• Raw data:
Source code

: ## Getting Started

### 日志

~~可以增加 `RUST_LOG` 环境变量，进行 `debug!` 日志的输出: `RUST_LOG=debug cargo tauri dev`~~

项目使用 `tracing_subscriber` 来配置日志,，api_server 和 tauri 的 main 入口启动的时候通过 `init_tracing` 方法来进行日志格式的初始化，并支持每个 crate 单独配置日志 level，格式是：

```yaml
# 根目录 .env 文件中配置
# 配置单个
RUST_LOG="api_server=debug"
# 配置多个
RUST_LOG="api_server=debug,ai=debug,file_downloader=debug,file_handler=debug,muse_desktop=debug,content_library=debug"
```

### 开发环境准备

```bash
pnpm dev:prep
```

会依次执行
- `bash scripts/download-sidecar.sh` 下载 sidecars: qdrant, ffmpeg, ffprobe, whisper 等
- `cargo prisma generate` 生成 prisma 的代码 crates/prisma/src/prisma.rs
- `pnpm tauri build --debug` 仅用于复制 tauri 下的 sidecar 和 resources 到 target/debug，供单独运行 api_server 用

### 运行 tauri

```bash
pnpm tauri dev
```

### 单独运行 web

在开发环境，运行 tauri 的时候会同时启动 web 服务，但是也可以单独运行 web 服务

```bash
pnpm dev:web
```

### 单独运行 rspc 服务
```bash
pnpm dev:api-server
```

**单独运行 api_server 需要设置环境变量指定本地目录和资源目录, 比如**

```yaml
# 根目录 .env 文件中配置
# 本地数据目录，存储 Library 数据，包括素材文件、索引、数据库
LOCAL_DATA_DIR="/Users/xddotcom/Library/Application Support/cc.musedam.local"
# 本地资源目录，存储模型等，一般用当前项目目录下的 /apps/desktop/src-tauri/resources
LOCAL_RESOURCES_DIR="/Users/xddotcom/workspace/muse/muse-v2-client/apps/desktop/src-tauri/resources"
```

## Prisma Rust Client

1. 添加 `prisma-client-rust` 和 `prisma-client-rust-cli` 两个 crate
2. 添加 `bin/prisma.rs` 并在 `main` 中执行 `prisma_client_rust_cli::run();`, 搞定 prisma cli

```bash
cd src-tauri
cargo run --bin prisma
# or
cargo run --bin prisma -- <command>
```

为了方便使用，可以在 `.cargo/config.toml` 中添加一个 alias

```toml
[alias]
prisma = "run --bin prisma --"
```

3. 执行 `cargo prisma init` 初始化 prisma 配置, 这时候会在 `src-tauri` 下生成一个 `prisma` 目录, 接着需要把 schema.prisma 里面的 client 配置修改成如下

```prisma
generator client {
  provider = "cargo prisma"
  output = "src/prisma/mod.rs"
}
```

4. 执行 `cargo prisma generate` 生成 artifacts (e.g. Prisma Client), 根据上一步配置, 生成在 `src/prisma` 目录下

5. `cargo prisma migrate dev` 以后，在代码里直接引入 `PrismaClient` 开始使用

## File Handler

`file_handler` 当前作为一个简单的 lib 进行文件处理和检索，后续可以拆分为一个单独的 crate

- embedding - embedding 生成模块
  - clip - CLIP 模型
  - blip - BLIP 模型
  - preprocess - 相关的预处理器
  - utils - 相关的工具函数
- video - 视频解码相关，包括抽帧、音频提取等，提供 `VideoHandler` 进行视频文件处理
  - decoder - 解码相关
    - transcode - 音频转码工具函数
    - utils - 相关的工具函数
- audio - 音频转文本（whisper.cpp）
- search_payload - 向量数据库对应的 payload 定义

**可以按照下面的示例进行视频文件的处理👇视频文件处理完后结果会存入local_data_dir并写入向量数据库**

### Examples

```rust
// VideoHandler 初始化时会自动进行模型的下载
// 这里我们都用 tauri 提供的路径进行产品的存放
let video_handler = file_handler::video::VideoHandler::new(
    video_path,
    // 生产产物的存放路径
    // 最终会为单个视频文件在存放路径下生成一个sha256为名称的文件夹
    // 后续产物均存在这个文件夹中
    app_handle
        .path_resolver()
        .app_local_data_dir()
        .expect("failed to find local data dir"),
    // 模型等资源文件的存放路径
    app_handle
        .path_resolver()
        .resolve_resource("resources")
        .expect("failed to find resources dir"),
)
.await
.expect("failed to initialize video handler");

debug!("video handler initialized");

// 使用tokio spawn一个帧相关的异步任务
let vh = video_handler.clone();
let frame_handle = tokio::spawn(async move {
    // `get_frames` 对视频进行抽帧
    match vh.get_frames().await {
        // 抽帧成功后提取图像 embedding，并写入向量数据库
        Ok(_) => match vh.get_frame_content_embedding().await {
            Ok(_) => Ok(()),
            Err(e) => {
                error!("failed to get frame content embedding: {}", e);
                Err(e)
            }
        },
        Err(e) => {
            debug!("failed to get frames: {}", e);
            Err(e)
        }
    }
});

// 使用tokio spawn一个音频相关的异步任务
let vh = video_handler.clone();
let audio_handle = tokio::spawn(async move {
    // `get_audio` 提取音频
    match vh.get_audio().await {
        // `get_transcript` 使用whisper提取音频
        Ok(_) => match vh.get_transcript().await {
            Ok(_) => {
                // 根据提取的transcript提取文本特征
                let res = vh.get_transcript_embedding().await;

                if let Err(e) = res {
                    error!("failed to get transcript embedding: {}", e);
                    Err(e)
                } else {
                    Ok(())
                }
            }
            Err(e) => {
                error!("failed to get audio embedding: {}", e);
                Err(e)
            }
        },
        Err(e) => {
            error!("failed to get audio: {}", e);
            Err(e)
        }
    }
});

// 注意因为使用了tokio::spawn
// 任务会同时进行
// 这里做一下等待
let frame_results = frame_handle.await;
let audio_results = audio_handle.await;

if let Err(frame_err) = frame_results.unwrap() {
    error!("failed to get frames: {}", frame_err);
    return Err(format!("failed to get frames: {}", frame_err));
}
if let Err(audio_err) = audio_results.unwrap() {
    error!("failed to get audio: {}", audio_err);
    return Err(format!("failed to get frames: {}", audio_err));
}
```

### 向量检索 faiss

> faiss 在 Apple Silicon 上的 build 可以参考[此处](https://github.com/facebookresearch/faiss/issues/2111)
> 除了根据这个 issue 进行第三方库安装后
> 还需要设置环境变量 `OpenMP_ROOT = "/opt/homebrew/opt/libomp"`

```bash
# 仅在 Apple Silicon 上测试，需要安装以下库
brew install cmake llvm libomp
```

• Work item: Each line with the word "resources" in the records above belongs in the result; copy all of them.

• Answer:
- `pnpm tauri build --debug` 仅用于复制 tauri 下的 sidecar 和 resources 到 target/debug，供单独运行 api_server 用
# 本地资源目录，存储模型等，一般用当前项目目录下的 /apps/desktop/src-tauri/resources
LOCAL_RESOURCES_DIR="/Users/xddotcom/workspace/muse/muse-v2-client/apps/desktop/src-tauri/resources"
        .resolve_resource("resources")
        .expect("failed to find resources dir"),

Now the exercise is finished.